This week, AttackIQ acquired DeepSurface to broaden its vulnerability and attack path management capabilities to help enterprises identify and mitigate the most pressing vulnerabilities in their environments.
The acquisition enables AttackIQ to add automated vulnerability prioritization within complex IT environments. Founded in 2017 and headquartered in Portland, Oregon, DeepSurface’s RiskAnalyzer platform contextualizes, using roughly 50 data points, vulnerability risks, including an organization’s existing security defenses and other compensating controls, such as network configurations, user behavior, and threat intelligence to predict exploitable attack paths.
The acquisition combines that contextual risk analysis from DeepSurface into AttackIQ’s AEV platform, enabling organizations to predict and neutralize threats by simulating real-world adversary behavior and contextualizing vulnerabilities within specific infrastructure environments. This allows security teams to prioritize risk based on potential business impact. Security and operations teams can patch highly vulnerable systems first and then fix or mitigate the rest through other steps that keep the systems secure.
Traditional BAS tools automate the process of simulating cyberattacks to evaluate defenses by analyzing identified vulnerabilities and validating existing security controls.
Michael Farnum, advisory CISO at enterprise technology services provider Trace3, said the extended capabilities in AttackIQ’s platform should make time-stressed security and operations teams work smarter. “It currently gives an edge to AttackIQ over other BAS tools that don’t do a good job at helping to figure out prioritization of the vulnerabilities that they reveal during testing,” he said.
AttackIQ chief commercial officer Carl Wright highlighted the platform’s role in cutting through “exposure noise,” enabling teams to focus remediation efforts on vulnerabilities most likely to be exploited and enable customers to validate defenses against the most current tactics, techniques, and procedures, along with active threat monitoring, attack path mapping, and automated security control validation.
The integrated system aligns with MITRE’s continuous threat exposure management framework and works across complex enterprise environments. Wright added that future development will focus on expanding attack path analysis and purple teaming automation, ensuring defenses evolve in lockstep with adversarial innovation.
Wright added that many organizations have teams that are often too siloed and don’t collaborate as well as they should, such as threat intelligence teams, red teams, and security operations analysts. “What we’re doing will help integrate these different teams better, providing a more comprehensive view of the organization’s security posture and respond faster,” he said.
Scott Crawford, research director for information security with 451 Research, part of S&P Global Market Intelligence, said the combination of AttackIQ and DeepSurface complements the two companies’ capabilities and may provide value to the results that AttackIQ’s BAS tools provided. “Breach and attack simulation and controls testing must have targets to evaluate, but without knowing the scope of an organization’s cyber exposure, an understanding of the target landscape may be incomplete,” he said.
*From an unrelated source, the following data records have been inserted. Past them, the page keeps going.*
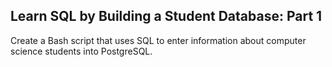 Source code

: ## Learn SQL by Building a Student Database: Part 1

Create a Bash script that uses SQL to enter information about computer science students into PostgreSQL.
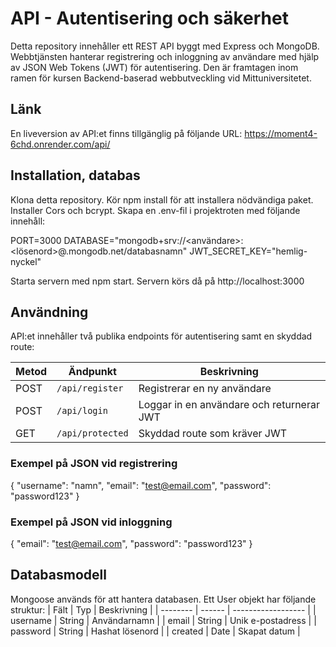 # API - Autentisering och säkerhet
Detta repository innehåller ett REST API byggt med Express och MongoDB. Webbtjänsten hanterar registrering och inloggning av användare med hjälp av JSON Web Tokens (JWT) för autentisering. Den är framtagen inom ramen för kursen Backend-baserad webbutveckling vid Mittuniversitetet.

## Länk
En liveversion av API:et finns tillgänglig på följande URL: https://moment4-6chd.onrender.com/api/

## Installation, databas
Klona detta repository. Kör npm install för att installera nödvändiga paket. Installer Cors och bcrypt. Skapa en .env-fil i projektroten med följande innehåll:

PORT=3000
DATABASE="mongodb+srv://<användare>:<lösenord>@<cluster>.mongodb.net/databasnamn"
JWT_SECRET_KEY="hemlig-nyckel"

Starta servern med npm start. Servern körs då på http://localhost:3000

## Användning
API:et innehåller två publika endpoints för autentisering samt en skyddad route:

| Metod | Ändpunkt         | Beskrivning                               |
| ----- | ---------------- | ----------------------------------------- |
| POST  | `/api/register`  | Registrerar en ny användare               |
| POST  | `/api/login`     | Loggar in en användare och returnerar JWT |
| GET   | `/api/protected` | Skyddad route som kräver JWT              |

### Exempel på JSON vid registrering
{
  "username": "namn",
  "email": "test@email.com",
  "password": "password123"
}

### Exempel på JSON vid inloggning
{
  "email": "test@email.com",
  "password": "password123"
}

## Databasmodell
Mongoose används för att hantera databasen. Ett User objekt har följande struktur:
| Fält     | Typ    | Beskrivning        |
| -------- | ------ | ------------------ |
| username | String | Användarnamn       |
| email    | String | Unik e-postadress  |
| password | String | Hashat lösenord    |
| created  | Date   | Skapat datum       | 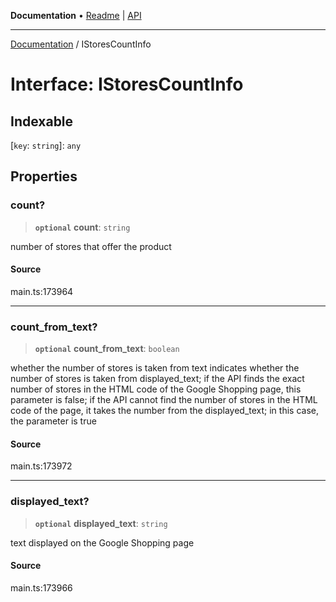 **Documentation** • [Readme](../README.md) \| [API](../globals.md)

***

[Documentation](../README.md) / IStoresCountInfo

# Interface: IStoresCountInfo

## Indexable

 \[`key`: `string`\]: `any`

## Properties

### count?

> **`optional`** **count**: `string`

number of stores that offer the product

#### Source

main.ts:173964

***

### count\_from\_text?

> **`optional`** **count\_from\_text**: `boolean`

whether the number of stores is taken from text
indicates whether the number of stores is taken from displayed_text;
if the API finds the exact number of stores in the HTML code of the Google Shopping page, this parameter is false;
if the API cannot find the number of stores in the HTML code of the page, it takes the number from the displayed_text;
in this case, the parameter is true

#### Source

main.ts:173972

***

### displayed\_text?

> **`optional`** **displayed\_text**: `string`

text displayed on the Google Shopping page

#### Source

main.ts:173966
This combination should give customers a better view of their exposed risk posture. “This includes assets the organization may not know are exposed, which then gives security controls evaluation a more complete view of the landscape to evaluate. The deal appears largely to be one of complementary technologies,” Crawford said.
The capabilities will be released at RSAC, formerly RSA Conference, in late April. The capabilities will be integrated throughout AttackIQ’s portfolio, including AttackIQ enterprise product, AttackIQ Ready! (for mid-sized organizations), and ad-hoc testing with AttackIQ Flex.